CONFESSIONS: A Sort Of Augustinian Biography

From zero to fourscore plus in the wink of an eye.
There are eight billion souls on the planet. What accounts for their individuality? Why is it so difficult to pick the winning numbers in the million-dollar lottery? What makes us choose one path and not the other? How do we find our true heart’s delight? Why do we ask so many questions?

I come from a long line of country preachers on both sides of my family. My mother’s people are Hargises and Lees from East Tennessee; my folks were married by her grandfather, Rev. Granville B. Lee. My paternal grandfather came to America from Zeeland, and the Dutch know that Zeelanders are Really Country. Grandpa Bouterse, like much of the Bouterse clan, was in the Salvation Army for many years, then he became a Methodist minister, founding several churches in South Florida. Becoming a Baptist minister, he started several more churches in the same area. My grandmother, a Rijskamp from Groningen, was a Salvation Army lassie, passing the tambourine on skid row in Chicago at the age of 16.

Salvation Army Bouterse family band. My father's parents seated on the right.

My father’s first pastorate was in the edge of the Bluegrass country of Kentucky, and there I was born, named after the town, Curtis Carlisle. Carlisle had a population of about 1200 people then, just about the same as now. I probably would have remained a country boy, perhaps going into the family business, but the Imperial Japanese Navy bombed Pearl Harbor when I was six months old and Everyone’s world was changed. My father joined the Navy as a Chaplain and my mother took me to live with her people in East Tennessee where my sister Lee was born.

My father was among the half of the crew that survived when his ship was sunk off Guadalcanal. By the end of the war we were all in central Florida where both of their parents’ families were living. For the next twenty years we (eventually five children) traveled at the will of the navy: Pensacola, San Diego, Hunter’s Point, San Diego, Port Hueneme, Sanford, Naples, Clarksville, San Diego, ending up at Camp Pendleton. I went to three different third grades. I was always the outsider, which complemented my natural bent as a loner. But I watched, and listened, and studied, and learned.

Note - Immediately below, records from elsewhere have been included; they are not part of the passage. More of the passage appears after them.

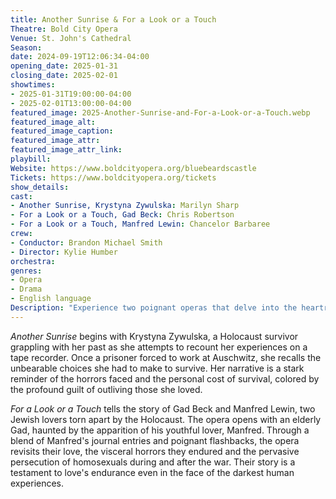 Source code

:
```yaml
---
title: Another Sunrise & For a Look or a Touch
Theatre: Bold City Opera
Venue: St. John's Cathedral
Season: 
date: 2024-09-19T12:06:34-04:00
opening_date: 2025-01-31
closing_date: 2025-02-01
showtimes:
- 2025-01-31T19:00:00-04:00
- 2025-02-01T13:00:00-04:00
featured_image: 2025-Another-Sunrise-and-For-a-Look-or-a-Touch.webp
featured_image_alt: 
featured_image_caption: 
featured_image_attr: 
featured_image_attr_link: 
playbill:
Website: https://www.boldcityopera.org/bluebeardscastle
Tickets: https://www.boldcityopera.org/tickets
show_details: 
cast:
- Another Sunrise, Krystyna Zywulska: Marilyn Sharp
- For a Look or a Touch, Gad Beck: Chris Robertson
- For a Look or a Touch, Manfred Lewin: Chancelor Barbaree
crew:
- Conductor: Brandon Michael Smith
- Director: Kylie Humber
orchestra:
genres: 
- Opera
- Drama
- English language
Description: "Experience two poignant operas that delve into the heartrending stories of Holocaust survivors, exploring themes of memory, identity and the indelible human spirit."
---
```

*Another Sunrise* begins with Krystyna Zywulska, a Holocaust survivor grappling with her past as she attempts to recount her experiences on a tape recorder. Once a prisoner forced to work at Auschwitz, she recalls the unbearable choices she had to make to survive. Her narrative is a stark reminder of the horrors faced and the personal cost of survival, colored by the profound guilt of outliving those she loved.

*For a Look or a Touch* tells the story of Gad Beck and Manfred Lewin, two Jewish lovers torn apart by the Holocaust. The opera opens with an elderly Gad, haunted by the apparition of his youthful lover, Manfred. Through a blend of Manfred's journal entries and poignant flashbacks, the opera revisits their love, the visceral horrors they endured and the pervasive persecution of homosexuals during and after the war. Their story is a testament to love's endurance even in the face of the darkest human experiences.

Music was always an important part of our family; Mom and Dad both had beautiful voices and played instruments. My father was raised in the Salvation Army band tradition and my mother played piano and had been offered a singing career. My father never needed to find a church organist, he brought one with him. When my sister was two and I three, we were singing in church together. I sang harmony behind her beautiful melody voice until we left high school.

In the early 1950’s, while we lived in Naples, Italy, I used to listen to the radio and its strange musics from all around the Mediterranean. If I had known I would end up studying that music as my profession I would have listened more carefully. The streets were abuzz with sounds unfamiliar and beguiling: laborers whistling and singing melodies more like Africa than Europe, bagpipers still came down from the mountains at Easter, street vendors–on foot or in horse carts with steel-rimmed wheels rumbling over the cobblestones–called out their wares in snatches of tunes or spun long melismas of song which echoed down the stone-lined streets, awakening me before dawn.

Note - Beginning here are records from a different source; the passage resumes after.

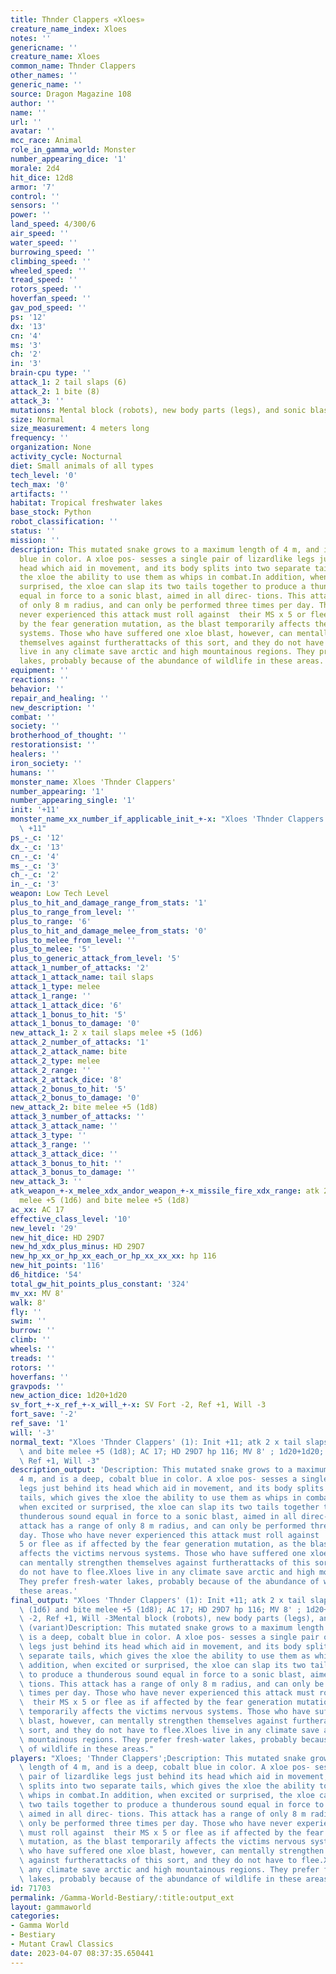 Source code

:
 ```yaml
---
title: Thnder Clappers «Xloes»
creature_name_index: Xloes
notes: ''
genericname: ''
creature_name: Xloes
common_name: Thnder Clappers
other_names: ''
generic_name: ''
source: Dragon Magazine 108
author: ''
name: ''
url: ''
avatar: ''
mcc_race: Animal
role_in_gamma_world: Monster
number_appearing_dice: '1'
morale: 2d4
hit_dice: 12d8
armor: '7'
control: ''
sensors: ''
power: ''
land_speed: 4/300/6
air_speed: ''
water_speed: ''
burrowing_speed: ''
climbing_speed: ''
wheeled_speed: ''
tread_speed: ''
rotors_speed: ''
hoverfan_speed: ''
gav_pod_speed: ''
ps: '12'
dx: '13'
cn: '4'
ms: '3'
ch: '2'
in: '3'
brain-cpu type: ''
attack_1: 2 tail slaps (6)
attack_2: 1 bite (8)
attack_3: ''
mutations: Mental block (robots), new body parts (legs), and sonic blast (variant)
size: Normal
size_measurement: 4 meters long
frequency: ''
organization: None
activity_cycle: Nocturnal
diet: Small animals of all types
tech_level: '0'
tech_max: '0'
artifacts: ''
habitat: Tropical freshwater lakes
base_stock: Python
robot_classification: ''
status: ''
mission: ''
description: This mutated snake grows to a maximum length of 4 m, and is a deep, cobalt
  blue in color. A xloe pos- sesses a single pair of lizardlike legs just behind its
  head which aid in movement, and its body splits into two separate tails, which gives
  the xloe the ability to use them as whips in combat.In addition, when excited or
  surprised, the xloe can slap its two tails together to produce a thunderous sound
  equal in force to a sonic blast, aimed in all direc- tions. This attack has a range
  of only 8 m radius, and can only be performed three times per day. Those who have
  never experienced this attack must roll against  their MS x 5 or flee as if affected
  by the fear generation mutation, as the blast temporarily affects the victims nervous
  systems. Those who have suffered one xloe blast, however, can mentally strengthen
  themselves against furtherattacks of this sort, and they do not have to flee.Xloes
  live in any climate save arctic and high mountainous regions. They prefer fresh-water
  lakes, probably because of the abundance of wildlife in these areas.
equipment: ''
reactions: ''
behavior: ''
repair_and_healing: ''
new_description: ''
combat: ''
society: ''
brotherhood_of_thought: ''
restorationsist: ''
healers: ''
iron_society: ''
humans: ''
monster_name: Xloes 'Thnder Clappers'
number_appearing: '1'
number_appearing_single: '1'
init: '+11'
monster_name_xx_number_if_applicable_init_+-x: "Xloes 'Thnder Clappers' (1): Init\
  \ +11"
ps_-_c: '12'
dx_-_c: '13'
cn_-_c: '4'
ms_-_c: '3'
ch_-_c: '2'
in_-_c: '3'
weapon: Low Tech Level
plus_to_hit_and_damage_range_from_stats: '1'
plus_to_range_from_level: ''
plus_to_range: '6'
plus_to_hit_and_damage_melee_from_stats: '0'
plus_to_melee_from_level: ''
plus_to_melee: '5'
plus_to_generic_attack_from_level: '5'
attack_1_number_of_attacks: '2'
attack_1_attack_name: tail slaps
attack_1_type: melee
attack_1_range: ''
attack_1_attack_dice: '6'
attack_1_bonus_to_hit: '5'
attack_1_bonus_to_damage: '0'
new_attack_1: 2 x tail slaps melee +5 (1d6)
attack_2_number_of_attacks: '1'
attack_2_attack_name: bite
attack_2_type: melee
attack_2_range: ''
attack_2_attack_dice: '8'
attack_2_bonus_to_hit: '5'
attack_2_bonus_to_damage: '0'
new_attack_2: bite melee +5 (1d8)
attack_3_number_of_attacks: ''
attack_3_attack_name: ''
attack_3_type: ''
attack_3_range: ''
attack_3_attack_dice: ''
attack_3_bonus_to_hit: ''
attack_3_bonus_to_damage: ''
new_attack_3: ''
atk_weapon_+-x_melee_xdx_andor_weapon_+-x_missile_fire_xdx_range: atk 2 x tail slaps
  melee +5 (1d6) and bite melee +5 (1d8)
ac_xx: AC 17
effective_class_level: '10'
new_level: '29'
new_hit_dice: HD 29D7
new_hd_xdx_plus_minus: HD 29D7
new_hp_xx_or_hp_xx_each_or_hp_xx_xx_xx: hp 116
new_hit_points: '116'
d6_hitdice: '54'
total_gw_hit_points_plus_constant: '324'
mv_xx: MV 8'
walk: 8'
fly: ''
swim: ''
burrow: ''
climb: ''
wheels: ''
treads: ''
rotors: ''
hoverfans: ''
gravpods: ''
new_action_dice: 1d20+1d20
sv_fort_+-x_ref_+-x_will_+-x: SV Fort -2, Ref +1, Will -3
fort_save: '-2'
ref_save: '1'
will: '-3'
normal_text: "Xloes 'Thnder Clappers' (1): Init +11; atk 2 x tail slaps melee +5 (1d6)\
  \ and bite melee +5 (1d8); AC 17; HD 29D7 hp 116; MV 8' ; 1d20+1d20; SV Fort -2,\
  \ Ref +1, Will -3"
description_output: 'Description: This mutated snake grows to a maximum length of
  4 m, and is a deep, cobalt blue in color. A xloe pos- sesses a single pair of lizardlike
  legs just behind its head which aid in movement, and its body splits into two separate
  tails, which gives the xloe the ability to use them as whips in combat.In addition,
  when excited or surprised, the xloe can slap its two tails together to produce a
  thunderous sound equal in force to a sonic blast, aimed in all direc- tions. This
  attack has a range of only 8 m radius, and can only be performed three times per
  day. Those who have never experienced this attack must roll against  their MS x
  5 or flee as if affected by the fear generation mutation, as the blast temporarily
  affects the victims nervous systems. Those who have suffered one xloe blast, however,
  can mentally strengthen themselves against furtherattacks of this sort, and they
  do not have to flee.Xloes live in any climate save arctic and high mountainous regions.
  They prefer fresh-water lakes, probably because of the abundance of wildlife in
  these areas.'
final_output: "Xloes 'Thnder Clappers' (1): Init +11; atk 2 x tail slaps melee +5\
  \ (1d6) and bite melee +5 (1d8); AC 17; HD 29D7 hp 116; MV 8' ; 1d20+1d20; SV Fort\
  \ -2, Ref +1, Will -3Mental block (robots), new body parts (legs), and sonic blast\
  \ (variant)Description: This mutated snake grows to a maximum length of 4 m, and\
  \ is a deep, cobalt blue in color. A xloe pos- sesses a single pair of lizardlike\
  \ legs just behind its head which aid in movement, and its body splits into two\
  \ separate tails, which gives the xloe the ability to use them as whips in combat.In\
  \ addition, when excited or surprised, the xloe can slap its two tails together\
  \ to produce a thunderous sound equal in force to a sonic blast, aimed in all direc-\
  \ tions. This attack has a range of only 8 m radius, and can only be performed three\
  \ times per day. Those who have never experienced this attack must roll against\
  \  their MS x 5 or flee as if affected by the fear generation mutation, as the blast\
  \ temporarily affects the victims nervous systems. Those who have suffered one xloe\
  \ blast, however, can mentally strengthen themselves against furtherattacks of this\
  \ sort, and they do not have to flee.Xloes live in any climate save arctic and high\
  \ mountainous regions. They prefer fresh-water lakes, probably because of the abundance\
  \ of wildlife in these areas."
players: "Xloes; 'Thnder Clappers';Description: This mutated snake grows to a maximum\
  \ length of 4 m, and is a deep, cobalt blue in color. A xloe pos- sesses a single\
  \ pair of lizardlike legs just behind its head which aid in movement, and its body\
  \ splits into two separate tails, which gives the xloe the ability to use them as\
  \ whips in combat.In addition, when excited or surprised, the xloe can slap its\
  \ two tails together to produce a thunderous sound equal in force to a sonic blast,\
  \ aimed in all direc- tions. This attack has a range of only 8 m radius, and can\
  \ only be performed three times per day. Those who have never experienced this attack\
  \ must roll against  their MS x 5 or flee as if affected by the fear generation\
  \ mutation, as the blast temporarily affects the victims nervous systems. Those\
  \ who have suffered one xloe blast, however, can mentally strengthen themselves\
  \ against furtherattacks of this sort, and they do not have to flee.Xloes live in\
  \ any climate save arctic and high mountainous regions. They prefer fresh-water\
  \ lakes, probably because of the abundance of wildlife in these areas.|"
id: 71703
permalink: /Gamma-World-Bestiary/:title:output_ext
layout: gammaworld
categories:
- Gamma World
- Bestiary
- Mutant Crawl Classics
date: 2023-04-07 08:37:35.650441
---
```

While in junior high school in Clarksville, Tennessee, I heard my first Elvis Presley (not too impressed), Fats Domino, and Little Richard havin’ him some fun tonight (very impressed). I listened each morning to a local radio program that played bluegrass and country music between the farm reports, but my favorites were the old time fiddlers liberally sprinkled in.
In 1957, in my sophomore year of high school, my father brought me a hammered dulcimer back from Hong Kong. Though I had always considered myself a singer, I had trifled with instruments before but this was of a completely different order: to begin with it had 97 strings to tune! I quickly found out quite a bit about it but had no one to teach me how to play it, so I taught myself. I figured out that players in the US would probably have adapted fiddle tunes so I began trying to find out what the instrument could do. A few years later I heard several recordings from the Library of Congress over KPFK in Los Angeles which set me in the right direction. Around 1962 I met Sam Hinton and Stu Jamieson who both encouraged me to concentrate on the traditional repertory. The rest is history.

Around the time I graduated from high school, the general public “discovered” folk music, the good and the bad. Hearing this oft-familiar music reinforced my love of American music and sharpened my perception of tradition and change. I think my mother was slightly amused by the sudden attention that was paid to the kind of music she had grown up with.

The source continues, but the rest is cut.